Segment Start: Dataset content
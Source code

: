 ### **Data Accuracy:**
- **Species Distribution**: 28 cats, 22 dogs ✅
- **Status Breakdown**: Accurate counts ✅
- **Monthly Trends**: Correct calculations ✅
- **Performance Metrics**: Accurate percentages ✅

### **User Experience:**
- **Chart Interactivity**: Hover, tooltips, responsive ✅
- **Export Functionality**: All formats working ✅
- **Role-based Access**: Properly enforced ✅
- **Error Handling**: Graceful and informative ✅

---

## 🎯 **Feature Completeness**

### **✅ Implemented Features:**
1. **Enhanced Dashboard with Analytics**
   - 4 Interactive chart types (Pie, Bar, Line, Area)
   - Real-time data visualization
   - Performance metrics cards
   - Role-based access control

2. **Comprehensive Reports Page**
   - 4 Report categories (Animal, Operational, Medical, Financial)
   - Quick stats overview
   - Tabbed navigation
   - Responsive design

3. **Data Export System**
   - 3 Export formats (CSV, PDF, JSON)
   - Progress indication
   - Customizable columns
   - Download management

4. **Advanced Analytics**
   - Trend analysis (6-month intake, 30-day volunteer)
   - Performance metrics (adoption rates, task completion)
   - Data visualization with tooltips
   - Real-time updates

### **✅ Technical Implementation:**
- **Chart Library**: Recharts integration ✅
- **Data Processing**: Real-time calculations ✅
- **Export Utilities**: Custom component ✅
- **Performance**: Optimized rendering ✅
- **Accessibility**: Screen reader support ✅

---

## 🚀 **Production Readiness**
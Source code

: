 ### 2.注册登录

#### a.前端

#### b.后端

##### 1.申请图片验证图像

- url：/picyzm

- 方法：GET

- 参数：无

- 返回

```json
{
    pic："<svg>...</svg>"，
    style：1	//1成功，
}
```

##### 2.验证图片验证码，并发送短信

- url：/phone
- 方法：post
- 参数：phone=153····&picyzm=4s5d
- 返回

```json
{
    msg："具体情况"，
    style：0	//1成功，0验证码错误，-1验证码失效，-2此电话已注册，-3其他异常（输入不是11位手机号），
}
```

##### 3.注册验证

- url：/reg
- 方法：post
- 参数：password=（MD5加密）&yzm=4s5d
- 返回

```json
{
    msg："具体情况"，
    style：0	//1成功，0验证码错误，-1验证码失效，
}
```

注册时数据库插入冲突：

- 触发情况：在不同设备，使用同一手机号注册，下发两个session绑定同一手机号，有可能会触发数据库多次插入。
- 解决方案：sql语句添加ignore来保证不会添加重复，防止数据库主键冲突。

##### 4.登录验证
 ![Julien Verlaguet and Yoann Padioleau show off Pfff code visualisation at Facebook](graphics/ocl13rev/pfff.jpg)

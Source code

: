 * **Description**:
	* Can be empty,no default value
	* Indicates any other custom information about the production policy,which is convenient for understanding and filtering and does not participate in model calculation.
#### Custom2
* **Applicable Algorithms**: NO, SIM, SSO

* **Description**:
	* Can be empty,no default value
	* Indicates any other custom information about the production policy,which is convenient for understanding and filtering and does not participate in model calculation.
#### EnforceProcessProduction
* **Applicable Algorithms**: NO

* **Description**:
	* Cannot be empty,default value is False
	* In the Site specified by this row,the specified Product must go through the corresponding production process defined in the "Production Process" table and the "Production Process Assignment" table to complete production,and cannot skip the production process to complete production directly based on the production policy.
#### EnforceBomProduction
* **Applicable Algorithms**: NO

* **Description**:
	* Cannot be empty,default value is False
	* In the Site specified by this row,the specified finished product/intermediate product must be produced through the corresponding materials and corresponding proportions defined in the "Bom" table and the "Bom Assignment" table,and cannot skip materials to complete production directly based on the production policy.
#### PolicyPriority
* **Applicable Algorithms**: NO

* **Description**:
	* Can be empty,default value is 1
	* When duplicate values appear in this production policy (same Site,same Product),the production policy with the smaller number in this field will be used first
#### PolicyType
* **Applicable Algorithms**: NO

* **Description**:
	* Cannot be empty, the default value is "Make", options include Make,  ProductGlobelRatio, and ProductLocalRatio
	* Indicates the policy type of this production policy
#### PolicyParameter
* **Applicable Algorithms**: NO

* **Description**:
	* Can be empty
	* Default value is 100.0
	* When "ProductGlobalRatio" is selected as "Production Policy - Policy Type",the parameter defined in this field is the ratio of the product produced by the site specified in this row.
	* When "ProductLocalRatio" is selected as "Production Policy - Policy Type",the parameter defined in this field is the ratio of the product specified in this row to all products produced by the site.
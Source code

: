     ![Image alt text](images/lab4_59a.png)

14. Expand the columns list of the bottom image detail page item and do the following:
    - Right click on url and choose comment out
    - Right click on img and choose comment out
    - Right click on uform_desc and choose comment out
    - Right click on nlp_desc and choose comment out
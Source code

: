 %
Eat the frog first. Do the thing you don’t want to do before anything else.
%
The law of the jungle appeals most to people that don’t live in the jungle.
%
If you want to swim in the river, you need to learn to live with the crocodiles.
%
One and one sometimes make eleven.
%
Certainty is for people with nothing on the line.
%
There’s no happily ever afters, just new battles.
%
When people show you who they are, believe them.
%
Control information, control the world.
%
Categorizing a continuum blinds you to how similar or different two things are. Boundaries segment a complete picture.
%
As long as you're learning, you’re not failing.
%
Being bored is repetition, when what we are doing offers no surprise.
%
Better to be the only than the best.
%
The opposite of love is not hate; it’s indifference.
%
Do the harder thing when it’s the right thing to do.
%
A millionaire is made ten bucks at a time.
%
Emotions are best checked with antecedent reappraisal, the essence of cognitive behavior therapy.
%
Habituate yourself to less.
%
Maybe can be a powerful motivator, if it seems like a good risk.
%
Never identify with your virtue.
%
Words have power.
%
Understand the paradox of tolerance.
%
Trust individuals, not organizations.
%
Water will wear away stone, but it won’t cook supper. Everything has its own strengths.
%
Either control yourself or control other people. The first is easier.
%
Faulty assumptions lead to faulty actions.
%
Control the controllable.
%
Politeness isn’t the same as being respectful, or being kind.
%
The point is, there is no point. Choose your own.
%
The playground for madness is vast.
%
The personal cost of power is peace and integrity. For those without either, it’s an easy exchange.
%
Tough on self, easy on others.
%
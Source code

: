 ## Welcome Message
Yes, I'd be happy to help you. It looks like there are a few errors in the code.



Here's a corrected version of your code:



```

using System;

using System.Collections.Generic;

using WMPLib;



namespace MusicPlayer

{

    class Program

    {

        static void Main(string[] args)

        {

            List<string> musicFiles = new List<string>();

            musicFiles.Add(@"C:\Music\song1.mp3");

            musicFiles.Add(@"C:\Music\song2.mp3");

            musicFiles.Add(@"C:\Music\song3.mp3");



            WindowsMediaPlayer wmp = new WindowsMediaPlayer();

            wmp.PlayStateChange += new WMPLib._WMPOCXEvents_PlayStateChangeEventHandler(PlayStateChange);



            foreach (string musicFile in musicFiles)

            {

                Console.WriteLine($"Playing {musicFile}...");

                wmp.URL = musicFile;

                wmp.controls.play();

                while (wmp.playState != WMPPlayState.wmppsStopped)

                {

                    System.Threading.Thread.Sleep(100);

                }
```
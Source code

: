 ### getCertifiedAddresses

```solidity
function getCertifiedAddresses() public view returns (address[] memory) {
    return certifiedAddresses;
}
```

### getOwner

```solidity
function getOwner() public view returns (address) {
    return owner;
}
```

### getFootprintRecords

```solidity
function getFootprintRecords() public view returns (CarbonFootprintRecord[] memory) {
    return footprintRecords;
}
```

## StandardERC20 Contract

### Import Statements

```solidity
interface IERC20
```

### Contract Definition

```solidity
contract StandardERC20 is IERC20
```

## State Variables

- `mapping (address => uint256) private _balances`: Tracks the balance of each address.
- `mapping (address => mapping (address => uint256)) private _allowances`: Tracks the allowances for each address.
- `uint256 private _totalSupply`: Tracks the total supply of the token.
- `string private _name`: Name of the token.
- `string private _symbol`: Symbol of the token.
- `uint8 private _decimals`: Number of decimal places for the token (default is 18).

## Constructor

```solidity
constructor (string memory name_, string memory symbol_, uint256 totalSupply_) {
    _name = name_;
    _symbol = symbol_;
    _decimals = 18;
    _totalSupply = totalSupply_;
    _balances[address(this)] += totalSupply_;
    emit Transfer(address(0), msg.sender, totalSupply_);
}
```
Segment End: Dataset content
(Exercise directions): Please output exactly the lines between the one holding "- 参数：password=（MD5加密）&yzm=4s5d" and the one holding "##### 4.登录验证" in the records above, inclusive, and nothing more.

(Written response):
- 参数：password=（MD5加密）&yzm=4s5d
- 返回

```json
{
    msg："具体情况"，
    style：0	//1成功，0验证码错误，-1验证码失效，
}
```

注册时数据库插入冲突：

- 触发情况：在不同设备，使用同一手机号注册，下发两个session绑定同一手机号，有可能会触发数据库多次插入。
- 解决方案：sql语句添加ignore来保证不会添加重复，防止数据库主键冲突。

##### 4.登录验证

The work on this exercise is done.